German firms Lenwood and HAGIM begin fundraising for residential debt vehicle

The fund will be Lenwood’s first dedicated residential credit vehicle, as it cites investor appetite for the asset class.

Munich-based real estate debt fund manager Lenwood Capital and H&A Global Investment Management, a holding company of German private bank Hauck Aufhäuser Lampe Privatbank, have begun fundraising for a pan-European residential credit fund of up to €350 million in response to strong investor appetite for the asset class.

The two parties have started fundraising for the Luxembourg-domiciled HAGIM Lenwood Real Estate Debt I fund. Through the fund, which is designated as an Article 8 fund under EU Sustainable Finance Disclosure Regulation, the joint venture partners will look to provide fixed rate or floating rate whole loan and mezzanine financing against standing assets, with loans ranging between €10 million and €30 million, with target loan-to-values within the 70s percent.

The focus will be Germany and major European cities.

Speaking to Real Estate Capital Europe, Ulrich Kastner, co-founder and managing partner at Lenwood, said it is aiming to raise around €350 million from institutional investors. It expects to close the vehicle before the end of the year, with a first close by the end of June.
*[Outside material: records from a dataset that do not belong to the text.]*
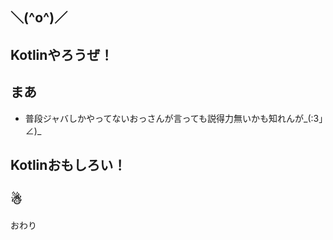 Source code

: ## ＼(^o^)／



## Kotlinやろうぜ！



## まあ

* 普段ジャバしかやってないおっさんが言っても説得力無いかも知れんが\_(:3｣∠)_



## Kotlinおもしろい！



## ☃

おわり


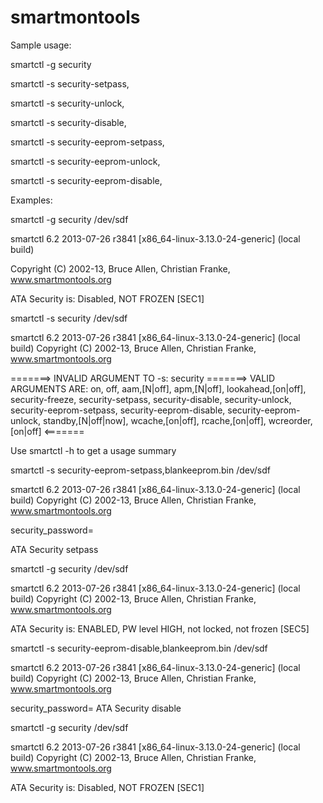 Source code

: smartmontools
=============

Sample usage:

smartctl -g security <device>

smartctl -s security-setpass,<PASSWORD> <device>

smartctl -s security-unlock,<PASSWORD> <device>

smartctl -s security-disable,<PASSWORD> <device>

smartctl -s security-eeprom-setpass,<EEPROMFILENAME> <device>

smartctl -s security-eeprom-unlock,<EEPROMFILENAME> <device>

smartctl -s security-eeprom-disable,<EEPROMFILENAME> <device>

Examples:

smartctl -g security /dev/sdf

smartctl 6.2 2013-07-26 r3841 [x86_64-linux-3.13.0-24-generic] (local build)

Copyright (C) 2002-13, Bruce Allen, Christian Franke, www.smartmontools.org

ATA Security is:  Disabled, NOT FROZEN [SEC1]

smartctl -s security /dev/sdf

smartctl 6.2 2013-07-26 r3841 [x86_64-linux-3.13.0-24-generic] (local build)
Copyright (C) 2002-13, Bruce Allen, Christian Franke, www.smartmontools.org

=======> INVALID ARGUMENT TO -s: security
=======> VALID ARGUMENTS ARE: on, off, aam,[N|off], apm,[N|off], lookahead,[on|off], 
security-freeze, security-setpass, security-disable, security-unlock, security-eeprom-setpass, security-eeprom-disable, security-eeprom-unlock, standby,[N|off|now], wcache,[on|off], rcache,[on|off], wcreorder,[on|off] <=======

Use smartctl -h to get a usage summary

smartctl -s security-eeprom-setpass,blankeeprom.bin /dev/sdf

smartctl 6.2 2013-07-26 r3841 [x86_64-linux-3.13.0-24-generic] (local build)
Copyright (C) 2002-13, Bruce Allen, Christian Franke, www.smartmontools.org

security_password=<long password>

ATA Security setpass

smartctl -g security /dev/sdf

smartctl 6.2 2013-07-26 r3841 [x86_64-linux-3.13.0-24-generic] (local build)
Copyright (C) 2002-13, Bruce Allen, Christian Franke, www.smartmontools.org

ATA Security is:  ENABLED, PW level HIGH, not locked, not frozen [SEC5]

smartctl -s security-eeprom-disable,blankeeprom.bin /dev/sdf

smartctl 6.2 2013-07-26 r3841 [x86_64-linux-3.13.0-24-generic] (local build)
Copyright (C) 2002-13, Bruce Allen, Christian Franke, www.smartmontools.org

security_password=<long password>
ATA Security disable

smartctl -g security /dev/sdf

smartctl 6.2 2013-07-26 r3841 [x86_64-linux-3.13.0-24-generic] (local build)
Copyright (C) 2002-13, Bruce Allen, Christian Franke, www.smartmontools.org

ATA Security is:  Disabled, NOT FROZEN [SEC1]


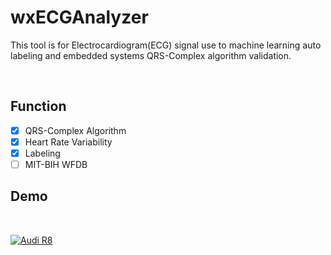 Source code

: # wxECGAnalyzer
This tool is for Electrocardiogram(ECG) signal use to machine learning auto labeling and embedded systems QRS-Complex algorithm validation.

</br>

## Function
- [x] QRS-Complex Algorithm
- [x] Heart Rate Variability
- [x] Labeling
- [ ] MIT-BIH WFDB

## Demo
</br>

[![Audi R8](http://img.youtube.com/vi/GpHpex1oun4/0.jpg)](https://youtu.be/GpHpex1oun4)

</br>
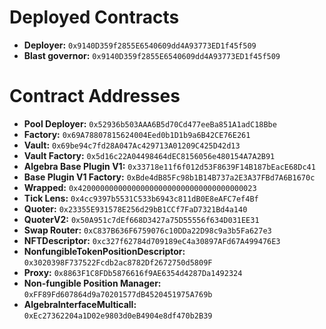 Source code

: # Deployed Contracts

- **Deployer:** `0x9140D359f2855E6540609dd4A93773ED1f45f509`
- **Blast governor:** `0x9140D359f2855E6540609dd4A93773ED1f45f509`
  
# Contract Addresses
- **Pool Deployer:** `0x52936b503AAA6B5d70Cd477eeBa851A1adC18Bbe`
- **Factory:** `0x69A78807815624004Eed0b1D1b9a6B42CE76E261`
- **Vault:** `0x69be94c7fd28A047Ac429713A01209C425D42d13`
- **Vault Factory:** `0x5d16c22A04498464dEC8156056e480154A7A2B91`
- **Algebra Base Plugin V1:** `0x33718e11f6f012d53F8639F14B187bEacE68Dc41`
- **Base Plugin V1 Factory:** `0xBde4dB85Fc98b1B14B737a2E3A37FBd7A6B1670c`
- **Wrapped:** `0x4200000000000000000000000000000000000023`
- **Tick Lens:** `0x4cc9397b5531C533b6943c811dB0E8eAFC7ef4Bf`
- **Quoter:** `0x23355E931578E256d29bB1CCf7FaD7321Bd4a140`
- **QuoterV2:** `0x50A951c7dEf668D3427a75D55556f634D031EE31`
- **Swap Router:** `0xC837B636F6759076c10DDa22D98c9a3b5Fa627e3`
- **NFTDescriptor:** `0xc327f62784d709189eC4a30897AFd67A499476E3`
- **NonfungibleTokenPositionDescriptor:** `0x3020398F737522Fcdb2ac8782Df2672750d5809F`
- **Proxy:** `0x8863F1C8FDb5876616f9AE6354d4287Da1492324`
- **Non-fungible Position Manager:** `0xFF89Fd607864d9a70201577dB4520451975A769b`
- **AlgebraInterfaceMulticall:** `0xEc27362204a1D02e9803d0eB4904e8df470b2B39`
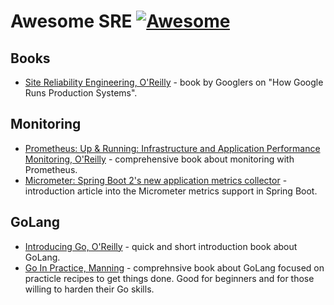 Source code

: # Awesome SRE [![Awesome](https://cdn.rawgit.com/sindresorhus/awesome/d7305f38d29fed78fa85652e3a63e154dd8e8829/media/badge.svg)](https://github.com/sindresorhus/awesome)

## Books
- [Site Reliability Engineering, O'Reilly](https://www.amazon.com/Site-Reliability-Engineering-Production-Systems/dp/149192912X) - book by Googlers on "How Google Runs Production Systems".

## Monitoring

- [Prometheus: Up & Running: Infrastructure and Application Performance Monitoring, O'Reilly](https://www.amazon.com/Prometheus-Infrastructure-Application-Performance-Monitoring/dp/1492034142) - comprehensive book about monitoring with Prometheus.
- [Micrometer: Spring Boot 2's new application metrics collector](https://spring.io/blog/2018/03/16/micrometer-spring-boot-2-s-new-application-metrics-collector) - introduction article into the Micrometer metrics support in Spring Boot.

## GoLang

- [Introducing Go, O'Reilly](https://www.amazon.com/Introducing-Go-Reliable-Scalable-Programs/dp/1491941952) - quick and short introduction book about GoLang.
- [Go In Practice, Manning](https://www.amazon.com/Go-Practice-Techniques-Matt-Butcher/dp/1633430073) - comprehnsive book about GoLang focused on practicle recipes to get things done. Good for beginners and for those willing to harden their Go skills.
Kastner, who spent five years, between 2003 to 2008, at US bank Lehman Brothers as an executive director, co-founded Lenwood with Burkhard Schlickenrieder, former director of commercial real estate origination at German bank pbb Deutsche Pfandbriefbank, in 2017.

The firm has since rolled out four vehicles and has built a loan book of around €1 billion. Lenwood has traditionally provided mezzanine finance across asset classes but investor appetite for residential steered it towards also providing a living sectors focused fund.

“Investors have voiced their preference for residential assets, and they are looking for social sustainable Article 8 funds, so that’s why we created the fund. We’ve done ‘S’ [the social aspect of ESG] in the past as part of our broader strategy but a themed fund makes a lot of sense in today’s world,” he added.

It is understood that the firm will target net returns of 7.5 percent.

The current economic environment has created uncertainty around property valuations due to rising interest rates, exposing borrowers to higher debt costs. However, Kastner said there are features a lender can put in place to mitigate risk.

“You go for more quality on the asset side, you have corporate guarantees, you have reserve accounts, you’re building these features, and you are also looking at stronger sponsors with stronger balance sheet,” he added.

He explained banks’ reluctance to commit to financing deals has created an opening for alternative lenders.

“A new part of the market has opened up with the banks pulling back. So, they’re pulling out of a lot of financing, and they’re pulling back in terms of LTV, that’s creating space for alternative lenders. I think that’s true all over Europe,” he said.